The idea for the film festival started with locals Rowland McKinney and Cassie Self, who while attending a nearby film festival just a few months ago decided it was time that Fayetteville got its own version.

“(McKinney) and I were participating in the Little Rock Film Festival and were blown away by the success and the community that was happening with film makers from across the country right here in our home state. We began discussing the possibilities of bringing more film to NWA and wondered why it hasn’t happened already.” Self said.

After meeting with some other individuals, the interest and enthusiam was undeniable and a festival seemed like the best way to ignite a spark for all the film enthusiasts in the area.”

The organizers believe the creation of a film society to go along with the yearly event are essential to the success of the event.

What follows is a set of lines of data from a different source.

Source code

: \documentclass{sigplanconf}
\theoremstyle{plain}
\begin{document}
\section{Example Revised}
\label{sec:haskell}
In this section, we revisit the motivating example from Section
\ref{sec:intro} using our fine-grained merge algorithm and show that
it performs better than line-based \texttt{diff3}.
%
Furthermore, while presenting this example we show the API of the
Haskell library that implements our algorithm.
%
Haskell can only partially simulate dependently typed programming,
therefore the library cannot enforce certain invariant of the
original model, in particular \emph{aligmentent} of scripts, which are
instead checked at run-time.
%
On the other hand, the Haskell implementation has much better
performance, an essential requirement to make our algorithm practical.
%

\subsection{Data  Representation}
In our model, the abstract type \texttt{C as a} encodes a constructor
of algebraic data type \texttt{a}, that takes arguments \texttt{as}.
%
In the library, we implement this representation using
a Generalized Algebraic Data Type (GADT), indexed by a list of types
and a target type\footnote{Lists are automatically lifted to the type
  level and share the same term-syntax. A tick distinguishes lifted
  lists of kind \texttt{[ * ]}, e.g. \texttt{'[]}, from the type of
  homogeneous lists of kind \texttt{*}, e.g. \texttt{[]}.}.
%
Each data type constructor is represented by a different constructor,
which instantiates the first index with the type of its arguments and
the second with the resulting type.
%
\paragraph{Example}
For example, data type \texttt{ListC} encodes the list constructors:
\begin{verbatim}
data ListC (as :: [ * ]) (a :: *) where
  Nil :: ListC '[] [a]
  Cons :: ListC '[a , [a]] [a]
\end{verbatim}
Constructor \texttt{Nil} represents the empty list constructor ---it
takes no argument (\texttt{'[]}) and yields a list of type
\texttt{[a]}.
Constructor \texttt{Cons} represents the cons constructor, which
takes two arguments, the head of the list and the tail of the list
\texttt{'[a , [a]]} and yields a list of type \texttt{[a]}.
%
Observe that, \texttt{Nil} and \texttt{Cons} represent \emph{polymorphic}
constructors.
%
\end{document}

“The festival is a platform for industry professionals to come together and promote their art, gain interest and exposure for their film, but ultimately filmmakers want distribution.” Self said.

“In short, it is a commercial platform.”

“A film society serves a different need. Over the years I have met countless people that are pieces in the film industry puzzle. They’re all right here in Northwest Arkansas…waiting for the right script, wishing they knew a crew, countless talent that don’t know where to turn, people are ripe for work and convinced the work is just not here. That needs to change!”

Both the film fest and the film society are still exploring options for a name, and the naming rights to the festival could go to a corporate sponsor should one step up with a proposal.

All this comes on the heels of Mike Beebe’s April announcement of the The Digital Product and Motion Picture Industry Development Act, legislation designed to provide incentives for filmmakers to produce their films in Arkansas.

McKinney believes the legislation, combined with the yearly event and the creation of the film society could put Fayetteville on the map as a location for production

“The tax incentives that are coming are sure to facilitate more productions in AR. Why not Fayetteville as a base for the production?” McKinney said.

“I have been in love with Northwest Arkansas since I came to the University. The uniqueness of the people the access to the resources the actual cosmopolitan feel of the area all bode well for a film festival”.

“After California and New York, our neighbors Louisiana are third in the country in film production over the last year. Why can’t that be Arkansas? Why can’t it be Fayetteville?”

Self agreed. “Music, Visual Arts and Theater have long been embraced and continue to thrive in Fayetteville. Film just happens to be the missing link. When people come to Fayetteville for the film festival, they will see all that NWA has to offer and NWA will benefit from the art form that is long overdue to have a presence here.”

We’ve had a little trouble getting things like this off the ground in the past, and as much as I think Fayetteville is ready to support a festival of some kind, I’m sad to say that plenty have tried to start something cool, and it hasn’t worked out.

Somehow, though, I get the impression that the folks behind this festival are determined to make this thing a success. It’s also refreshing to see some of the residents in Fayetteville taking action on their own to make cool things like this happen, rather than waiting for the city or the A&P to come along and do something for them. That kind of mentality will only boost up our city even further, and I can’t wait to see what happens next.

In the meantime, I’m going to meditate a while on winning the new Arkansas Lottery. Just in case.